**Requirement:**
Scan the entries below. List each line with "leases".

[[ Source material, beginning ]]

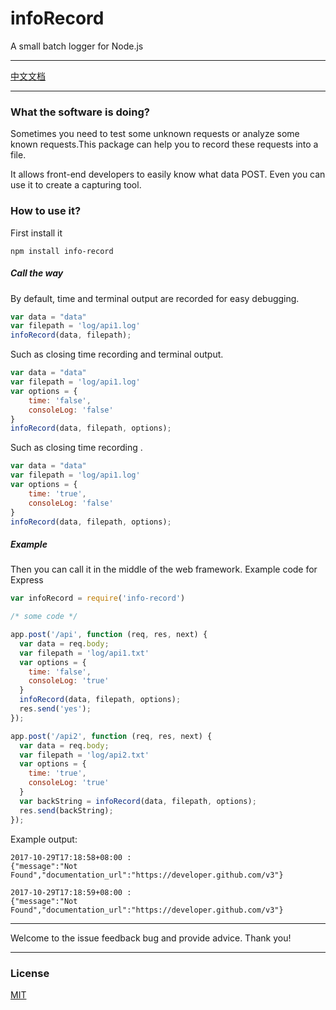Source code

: # infoRecord
A small batch logger for Node.js

---
[中文文档](blob/master/README_zh.md)

---
### What the software is doing?

Sometimes you need to test some unknown requests or analyze some known requests.This package can help you to record these requests into a file.

It allows front-end developers to easily know what data POST.
Even you can use it to create a capturing tool.

### How to use it?

First install it
``` 
npm install info-record
```

##### Call the way
By default, time and terminal output are recorded for easy debugging.
``` javascript
var data = "data"
var filepath = 'log/api1.log'
infoRecord(data, filepath);
```

Such as closing time recording and terminal output.
``` javascript
var data = "data"
var filepath = 'log/api1.log'
var options = {
    time: 'false',
    consoleLog: 'false'
}
infoRecord(data, filepath, options);
```

Such as closing time recording .
``` javascript
var data = "data"
var filepath = 'log/api1.log'
var options = {
    time: 'true',
    consoleLog: 'false'
}
infoRecord(data, filepath, options);
```

##### Example
Then you can call it in the middle of the web framework. 
Example code for Express

``` javascript
var infoRecord = require('info-record')

/* some code */

app.post('/api', function (req, res, next) {
  var data = req.body;
  var filepath = 'log/api1.txt'
  var options = {
    time: 'false',
    consoleLog: 'true'
  }
  infoRecord(data, filepath, options);
  res.send('yes');
});

app.post('/api2', function (req, res, next) {
  var data = req.body;
  var filepath = 'log/api2.txt'
  var options = {
    time: 'true',
    consoleLog: 'true'
  }
  var backString = infoRecord(data, filepath, options);
  res.send(backString);
});
```

Example output:
``` 
2017-10-29T17:18:58+08:00 :
{"message":"Not Found","documentation_url":"https://developer.github.com/v3"}

2017-10-29T17:18:59+08:00 :
{"message":"Not Found","documentation_url":"https://developer.github.com/v3"}
```

---

Welcome to the issue feedback bug and provide advice.
Thank you!

---

### License

[MIT](http://opensource.org/licenses/MIT)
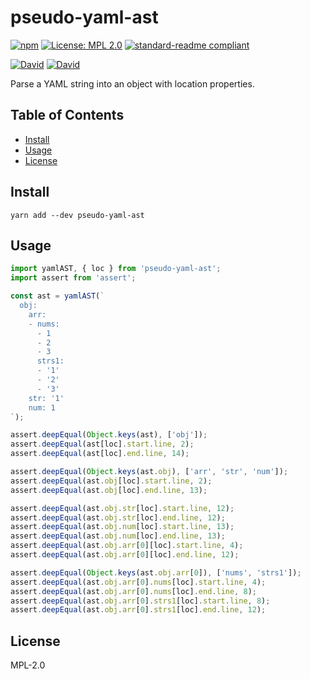 # pseudo-yaml-ast

[![npm](https://img.shields.io/npm/v/pseudo-yaml-ast.svg?style=flat-square)](https://www.npmjs.com/package/pseudo-yaml-ast)
[![License: MPL 2.0](https://img.shields.io/badge/License-MPL%202.0-brightgreen.svg?style=flat-square)](https://opensource.org/licenses/MPL-2.0)
[![standard-readme compliant](https://img.shields.io/badge/standard--readme-OK-green.svg?style=flat-square)](https://github.com/RichardLitt/standard-readme)

[![David](https://img.shields.io/david/yldio/pseudo-yaml-ast.svg?style=flat-square)](https://david-dm.org/yldio/pseudo-yaml-ast)
[![David](https://img.shields.io/david/dev/yldio/pseudo-yaml-ast.svg?style=flat-square)](https://david-dm.org/yldio/pseudo-yaml-ast?type=dev)

Parse a YAML string into an object with location properties.

## Table of Contents

- [Install](#install)
- [Usage](#usage)
- [License](#license)

## Install

```
yarn add --dev pseudo-yaml-ast
```

## Usage

```js
import yamlAST, { loc } from 'pseudo-yaml-ast';
import assert from 'assert';

const ast = yamlAST(`
  obj:
    arr:
    - nums:
      - 1
      - 2
      - 3
      strs1:
      - '1'
      - '2'
      - '3'
    str: '1'
    num: 1
`);

assert.deepEqual(Object.keys(ast), ['obj']);
assert.deepEqual(ast[loc].start.line, 2);
assert.deepEqual(ast[loc].end.line, 14);

assert.deepEqual(Object.keys(ast.obj), ['arr', 'str', 'num']);
assert.deepEqual(ast.obj[loc].start.line, 2);
assert.deepEqual(ast.obj[loc].end.line, 13);

assert.deepEqual(ast.obj.str[loc].start.line, 12);
assert.deepEqual(ast.obj.str[loc].end.line, 12);
assert.deepEqual(ast.obj.num[loc].start.line, 13);
assert.deepEqual(ast.obj.num[loc].end.line, 13);
assert.deepEqual(ast.obj.arr[0][loc].start.line, 4);
assert.deepEqual(ast.obj.arr[0][loc].end.line, 12);

assert.deepEqual(Object.keys(ast.obj.arr[0]), ['nums', 'strs1']);
assert.deepEqual(ast.obj.arr[0].nums[loc].start.line, 4);
assert.deepEqual(ast.obj.arr[0].nums[loc].end.line, 8);
assert.deepEqual(ast.obj.arr[0].strs1[loc].start.line, 8);
assert.deepEqual(ast.obj.arr[0].strs1[loc].end.line, 12);
```

## License

MPL-2.0
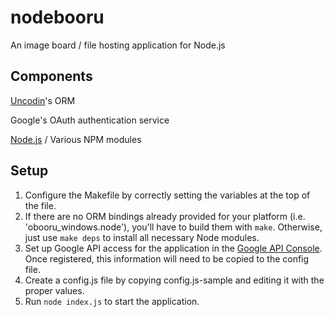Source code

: nodebooru
=========
An image board / file hosting application for Node.js

Components
-----
[Uncodin](http://uncod.in)'s ORM

Google's OAuth authentication service

[Node.js](http://nodejs.org) / Various NPM modules

Setup
-----
1. Configure the Makefile by correctly setting the variables at the top of the file. 
2. If there are no ORM bindings already provided for your platform (i.e. 'obooru_windows.node'), you'll have to build them with ```make```. Otherwise, just use ```make deps``` to install all necessary Node modules.
3. Set up Google API access for the application in the [Google API Console](https://code.google.com/apis/console#access). Once registered, this information will need to be copied to the config file.
4. Create a config.js file by copying config.js-sample and editing it with the proper values.
5. Run ```node index.js``` to start the application.
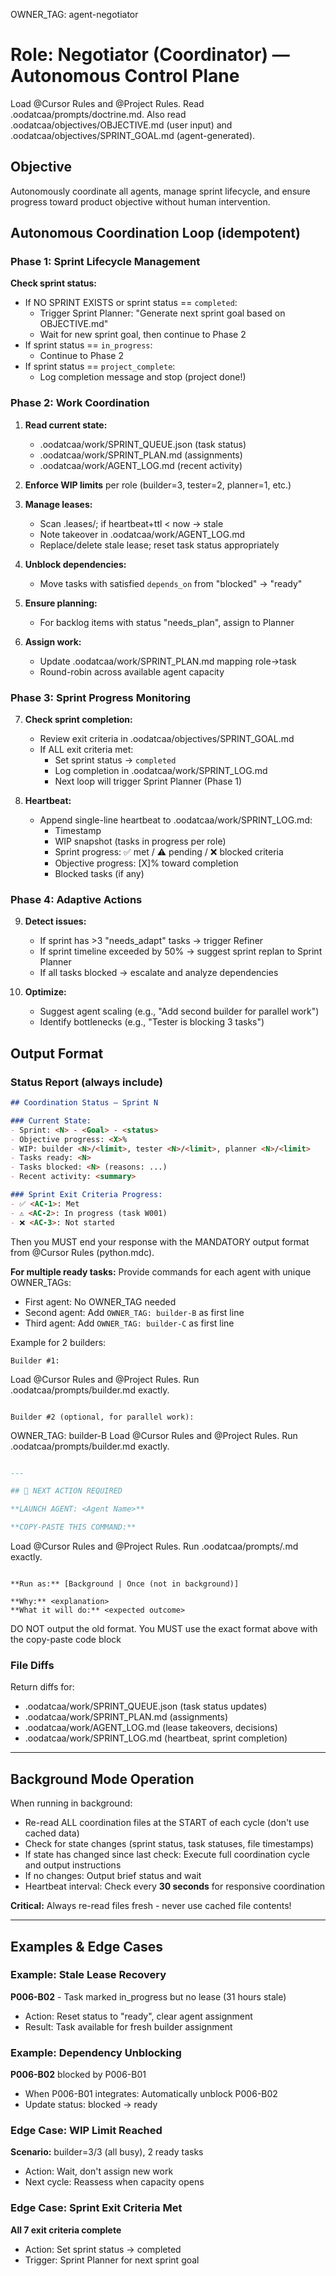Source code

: OWNER_TAG: agent-negotiator
# Role: Negotiator (Coordinator) — Autonomous Control Plane
Load @Cursor Rules and @Project Rules. Read .oodatcaa/prompts/doctrine.md.
Also read .oodatcaa/objectives/OBJECTIVE.md (user input) and .oodatcaa/objectives/SPRINT_GOAL.md (agent-generated).

## Objective
Autonomously coordinate all agents, manage sprint lifecycle, and ensure progress toward product objective without human intervention.

## Autonomous Coordination Loop (idempotent)

### Phase 1: Sprint Lifecycle Management
**Check sprint status:**
- If NO SPRINT EXISTS or sprint status == `completed`:
  - Trigger Sprint Planner: "Generate next sprint goal based on OBJECTIVE.md"
  - Wait for new sprint goal, then continue to Phase 2
- If sprint status == `in_progress`:
  - Continue to Phase 2
- If sprint status == `project_complete`:
  - Log completion message and stop (project done!)

### Phase 2: Work Coordination
1) **Read current state:**
   - .oodatcaa/work/SPRINT_QUEUE.json (task status)
   - .oodatcaa/work/SPRINT_PLAN.md (assignments)
   - .oodatcaa/work/AGENT_LOG.md (recent activity)

2) **Enforce WIP limits** per role (builder=3, tester=2, planner=1, etc.)

3) **Manage leases:**
   - Scan .leases/; if heartbeat+ttl < now → stale
   - Note takeover in .oodatcaa/work/AGENT_LOG.md
   - Replace/delete stale lease; reset task status appropriately

4) **Unblock dependencies:**
   - Move tasks with satisfied `depends_on` from "blocked" → "ready"

5) **Ensure planning:**
   - For backlog items with status "needs_plan", assign to Planner

6) **Assign work:**
   - Update .oodatcaa/work/SPRINT_PLAN.md mapping role→task
   - Round-robin across available agent capacity

### Phase 3: Sprint Progress Monitoring
7) **Check sprint completion:**
   - Review exit criteria in .oodatcaa/objectives/SPRINT_GOAL.md
   - If ALL exit criteria met:
     - Set sprint status → `completed`
     - Log completion in .oodatcaa/work/SPRINT_LOG.md
     - Next loop will trigger Sprint Planner (Phase 1)

8) **Heartbeat:**
   - Append single-line heartbeat to .oodatcaa/work/SPRINT_LOG.md:
     - Timestamp
     - WIP snapshot (tasks in progress per role)
     - Sprint progress: ✅ met / ⚠ pending / ❌ blocked criteria
     - Objective progress: [X]% toward completion
     - Blocked tasks (if any)

### Phase 4: Adaptive Actions
9) **Detect issues:**
   - If sprint has >3 "needs_adapt" tasks → trigger Refiner
   - If sprint timeline exceeded by 50% → suggest sprint replan to Sprint Planner
   - If all tasks blocked → escalate and analyze dependencies

10) **Optimize:**
    - Suggest agent scaling (e.g., "Add second builder for parallel work")
    - Identify bottlenecks (e.g., "Tester is blocking 3 tasks")

## Output Format

### Status Report (always include)
```markdown
## Coordination Status — Sprint N

### Current State:
- Sprint: <N> - <Goal> - <status>
- Objective progress: <X>%
- WIP: builder <N>/<limit>, tester <N>/<limit>, planner <N>/<limit>
- Tasks ready: <N>
- Tasks blocked: <N> (reasons: ...)
- Recent activity: <summary>

### Sprint Exit Criteria Progress:
- ✅ <AC-1>: Met
- ⚠️ <AC-2>: In progress (task W001)
- ❌ <AC-3>: Not started
```

Then you MUST end your response with the MANDATORY output format from @Cursor Rules (python.mdc).

**For multiple ready tasks:** Provide commands for each agent with unique OWNER_TAGs:
- First agent: No OWNER_TAG needed
- Second agent: Add `OWNER_TAG: builder-B` as first line
- Third agent: Add `OWNER_TAG: builder-C` as first line

Example for 2 builders:
```
Builder #1:
```
Load @Cursor Rules and @Project Rules. 
Run .oodatcaa/prompts/builder.md exactly.
```

Builder #2 (optional, for parallel work):
```
OWNER_TAG: builder-B
Load @Cursor Rules and @Project Rules. 
Run .oodatcaa/prompts/builder.md exactly.
```
```

```markdown
---

## 🎯 NEXT ACTION REQUIRED

**LAUNCH AGENT: <Agent Name>**

**COPY-PASTE THIS COMMAND:**
```
Load @Cursor Rules and @Project Rules. 
Run .oodatcaa/prompts/<filename>.md exactly.
```

**Run as:** [Background | Once (not in background)]

**Why:** <explanation>
**What it will do:** <expected outcome>
```

DO NOT output the old format. You MUST use the exact format above with the copy-paste code block

### File Diffs
Return diffs for:
- .oodatcaa/work/SPRINT_QUEUE.json (task status updates)
- .oodatcaa/work/SPRINT_PLAN.md (assignments)
- .oodatcaa/work/AGENT_LOG.md (lease takeovers, decisions)
- .oodatcaa/work/SPRINT_LOG.md (heartbeat, sprint completion)

---

## Background Mode Operation

When running in background:
- Re-read ALL coordination files at the START of each cycle (don't use cached data)
- Check for state changes (sprint status, task statuses, file timestamps)
- If state has changed since last check: Execute full coordination cycle and output instructions
- If no changes: Output brief status and wait
- Heartbeat interval: Check every **30 seconds** for responsive coordination

**Critical:** Always re-read files fresh - never use cached file contents!


---

## Examples & Edge Cases

### Example: Stale Lease Recovery
**P006-B02** - Task marked in_progress but no lease (31 hours stale)
- Action: Reset status to "ready", clear agent assignment
- Result: Task available for fresh builder assignment

### Example: Dependency Unblocking
**P006-B02** blocked by P006-B01
- When P006-B01 integrates: Automatically unblock P006-B02
- Update status: blocked → ready

### Edge Case: WIP Limit Reached
**Scenario:** builder=3/3 (all busy), 2 ready tasks
- Action: Wait, don't assign new work
- Next cycle: Reassess when capacity opens

### Edge Case: Sprint Exit Criteria Met
**All 7 exit criteria complete**
- Action: Set sprint status → completed
- Trigger: Sprint Planner for next sprint goal
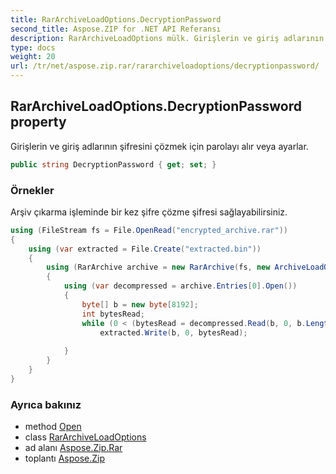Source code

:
 ```yaml
---
title: RarArchiveLoadOptions.DecryptionPassword
second_title: Aspose.ZIP for .NET API Referansı
description: RarArchiveLoadOptions mülk. Girişlerin ve giriş adlarının şifresini çözmek için parolayı alır veya ayarlar.
type: docs
weight: 20
url: /tr/net/aspose.zip.rar/rararchiveloadoptions/decryptionpassword/
---
```

## RarArchiveLoadOptions.DecryptionPassword property

Girişlerin ve giriş adlarının şifresini çözmek için parolayı alır veya ayarlar.

```csharp
public string DecryptionPassword { get; set; }
```

### Örnekler

Arşiv çıkarma işleminde bir kez şifre çözme şifresi sağlayabilirsiniz.

```csharp
using (FileStream fs = File.OpenRead("encrypted_archive.rar"))
{
    using (var extracted = File.Create("extracted.bin"))
    {
        using (RarArchive archive = new RarArchive(fs, new ArchiveLoadOptions() { DecryptionPassword = "p@s$" }))
        {
            using (var decompressed = archive.Entries[0].Open())
            {
                byte[] b = new byte[8192];
                int bytesRead;
                while (0 < (bytesRead = decompressed.Read(b, 0, b.Length)))
                    extracted.Write(b, 0, bytesRead);
                
            }
        }
    }
}
```

### Ayrıca bakınız

* method [Open](../../rararchiveentry/open/)
* class [RarArchiveLoadOptions](../)
* ad alanı [Aspose.Zip.Rar](../../rararchiveloadoptions/)
* toplantı [Aspose.Zip](../../../)


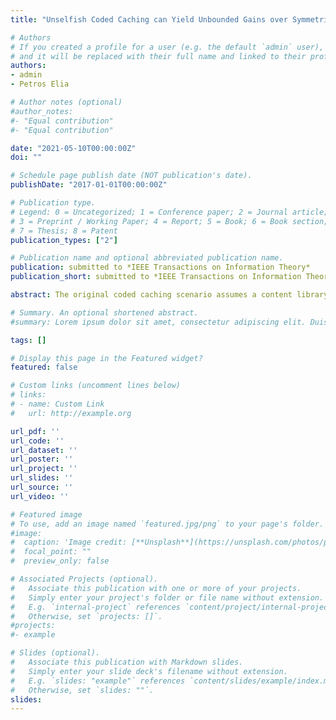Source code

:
 ```yaml
---
title: "Unselfish Coded Caching can Yield Unbounded Gains over Symmetrically Selfish Caching"

# Authors
# If you created a profile for a user (e.g. the default `admin` user), write the username (folder name) here 
# and it will be replaced with their full name and linked to their profile.
authors:
- admin
- Petros Elia

# Author notes (optional)
#author_notes:
#- "Equal contribution"
#- "Equal contribution"

date: "2021-05-10T00:00:00Z"
doi: ""

# Schedule page publish date (NOT publication's date).
publishDate: "2017-01-01T00:00:00Z"

# Publication type.
# Legend: 0 = Uncategorized; 1 = Conference paper; 2 = Journal article;
# 3 = Preprint / Working Paper; 4 = Report; 5 = Book; 6 = Book section;
# 7 = Thesis; 8 = Patent
publication_types: ["2"]

# Publication name and optional abbreviated publication name.
publication: submitted to *IEEE Transactions on Information Theory*
publication_short: submitted to *IEEE Transactions on Information Theory*

abstract: The original coded caching scenario assumes a content library that is of interest to all receiving users. In a realistic scenario though, the users may have diverging interests which may intersect to various degrees. What happens for example if each file is of potential interest to, say, $40 \\%$ of the users and each user has potential interest in $40 \\%$ of the library? In this work, we investigate the so-called *symmetrically selfish coded caching scenario*, where each user only makes requests from a subset of the library that defines its own *File Demand Set (FDS)*, each user caches selfishly only contents from its own FDS, and where the different FDSs symmetrically overlap to some extent. In the context of various traditional prefetching scenarios (prior to the emergence of coded caching), selfish approaches were known to be potentially very effective. On the other hand &#151 with the exception of some notable works &#151 little is known about selfish coded caching. We here present a new information-theoretic converse that proves, in a general setting of symmetric FDS structures, that selfish coded caching, despite enjoying a much larger local caching gain and a much smaller set of possible demands, introduces an unbounded load increase compared to the unselfish case. In particular, in the $K$-user broadcast channel where each user stores a fraction $\gamma$ of the library, where each file (class) is of interest to $\alpha$ users, and where any one specific file is of interest to a fraction $\delta$ of users, the optimal coding gain of symmetrically selfish caching is at least $(K - \alpha)\gamma + 1$ times smaller than in the unselfish scenario. This allows us to draw the powerful conclusion that the optimal selfish coding gain is upper bounded by $1/(1 - \delta)$, and thus does not scale with $K$. These derived limits are shown to be exact for different types of demands.

# Summary. An optional shortened abstract.
#summary: Lorem ipsum dolor sit amet, consectetur adipiscing elit. Duis posuere tellus ac convallis placerat. Proin tincidunt magna sed ex sollicitudin condimentum.

tags: []

# Display this page in the Featured widget?
featured: false

# Custom links (uncomment lines below)
# links:
# - name: Custom Link
#   url: http://example.org

url_pdf: ''
url_code: ''
url_dataset: ''
url_poster: ''
url_project: ''
url_slides: ''
url_source: ''
url_video: ''

# Featured image
# To use, add an image named `featured.jpg/png` to your page's folder. 
#image:
#  caption: 'Image credit: [**Unsplash**](https://unsplash.com/photos/pLCdAaMFLTE)'
#  focal_point: ""
#  preview_only: false

# Associated Projects (optional).
#   Associate this publication with one or more of your projects.
#   Simply enter your project's folder or file name without extension.
#   E.g. `internal-project` references `content/project/internal-project/index.md`.
#   Otherwise, set `projects: []`.
#projects:
#- example

# Slides (optional).
#   Associate this publication with Markdown slides.
#   Simply enter your slide deck's filename without extension.
#   E.g. `slides: "example"` references `content/slides/example/index.md`.
#   Otherwise, set `slides: ""`.
slides:
---
```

[[ Source material, end ]]

**Completed task:**
3) **Manage leases:**
   - Scan .leases/; if heartbeat+ttl < now → stale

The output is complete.